4. Love Doesn’t Make You Objective
Positive illusions can make you fall in love. From the initial attraction, through the process of falling in love, you build up a picture of your partner that is not the most objective. The thrill of being in love, and the good feelings this gives you means you tend to not think about flaws and faults. You build up the idea that your partner is physically perfect, and has the perfect personality. Love, and being loved, is in itself attractive. When your partner loves you, is nice to you, and does sweet things for you, it increases perceived attractiveness, and helps you think you partner is hotter than other people might view them to be.
5. Intimate Knowledge Increases Attraction
I’m not talking intimate knowledge of the carnal kind, but the fact that you know things about your partner that others don’t. There are facets of his personality that may not be recognized by others. He may have talents and skills that others are not aware of. Someone who might not look so attractive to others is attractive to you because you see what they don’t.

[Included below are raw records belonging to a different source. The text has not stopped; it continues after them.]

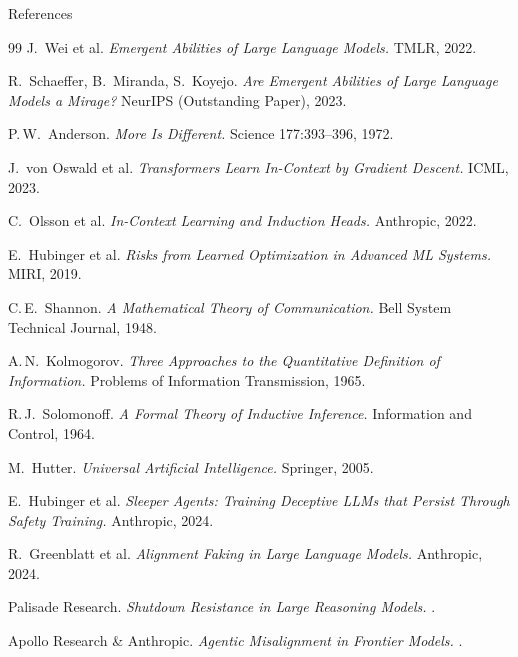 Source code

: \documentclass[aspectratio=169, 12pt, xcolor={dvipsnames,table}]{beamer}
\begin{document}
\appendix
\begin{frame}[allowframebreaks]{References}
  \footnotesize
  \begin{thebibliography}{99}
    J.\ Wei et al.
    \newblock \emph{Emergent Abilities of Large Language Models.}
    \newblock TMLR, 2022.

    R.\ Schaeffer, B.\ Miranda, S.\ Koyejo.
    \newblock \emph{Are Emergent Abilities of Large Language Models a Mirage?}
    \newblock NeurIPS (Outstanding Paper), 2023.

    P.\,W.\ Anderson.
    \newblock \emph{More Is Different.}
    \newblock Science 177:393--396, 1972.

    J.\ von Oswald et al.
    \newblock \emph{Transformers Learn In-Context by Gradient Descent.}
    \newblock ICML, 2023.

    C.\ Olsson et al.
    \newblock \emph{In-Context Learning and Induction Heads.}
    \newblock Anthropic, 2022.

    E.\ Hubinger et al.
    \newblock \emph{Risks from Learned Optimization in Advanced ML Systems.}
    \newblock MIRI, 2019.

    C.\,E.\ Shannon.
    \newblock \emph{A Mathematical Theory of Communication.}
    \newblock Bell System Technical Journal, 1948.

    A.\,N.\ Kolmogorov.
    \newblock \emph{Three Approaches to the Quantitative Definition of Information.}
    \newblock Problems of Information Transmission, 1965.

    R.\,J.\ Solomonoff.
    \newblock \emph{A Formal Theory of Inductive Inference.}
    \newblock Information and Control, 1964.

    M.\ Hutter.
    \newblock \emph{Universal Artificial Intelligence.}
    \newblock Springer, 2005.

    E.\ Hubinger et al.
    \newblock \emph{Sleeper Agents: Training Deceptive LLMs that Persist Through Safety Training.}
    \newblock Anthropic, 2024.

    R.\ Greenblatt et al.
    \newblock \emph{Alignment Faking in Large Language Models.}
    \newblock Anthropic, 2024.

    Palisade Research.
    \newblock \emph{Shutdown Resistance in Large Reasoning Models.}
    .

    Apollo Research \& Anthropic.
    \newblock \emph{Agentic Misalignment in Frontier Models.}
    .
  \end{thebibliography}
\end{frame}
\end{document}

6. Self Defense and Conviction Plays a Part
This is quite controversial, but bear with me. No one likes to hear their partner criticized or run down. We naturally go on the defensive. We justify both to ourselves and those being critical, why we’re with the person in question. If you’re building up a great picture of why you love your partner for yourself, of course you become convinced by it. Your Mr. Average Joe becomes Brad Pitt, Johnny Depp, Nick Jonas (insert hottie name here 😊), in your mind. This is another positive illusion that sustains love and attraction.
7. There’s No Accounting for Taste
It’s a simple fact. We are all wired differently. Our chemicals all react differently. It is one of the amazing things of life. We all have vastly varying tastes. Beauty and attraction isn’t objective. Beauty is in the eye of the beholder.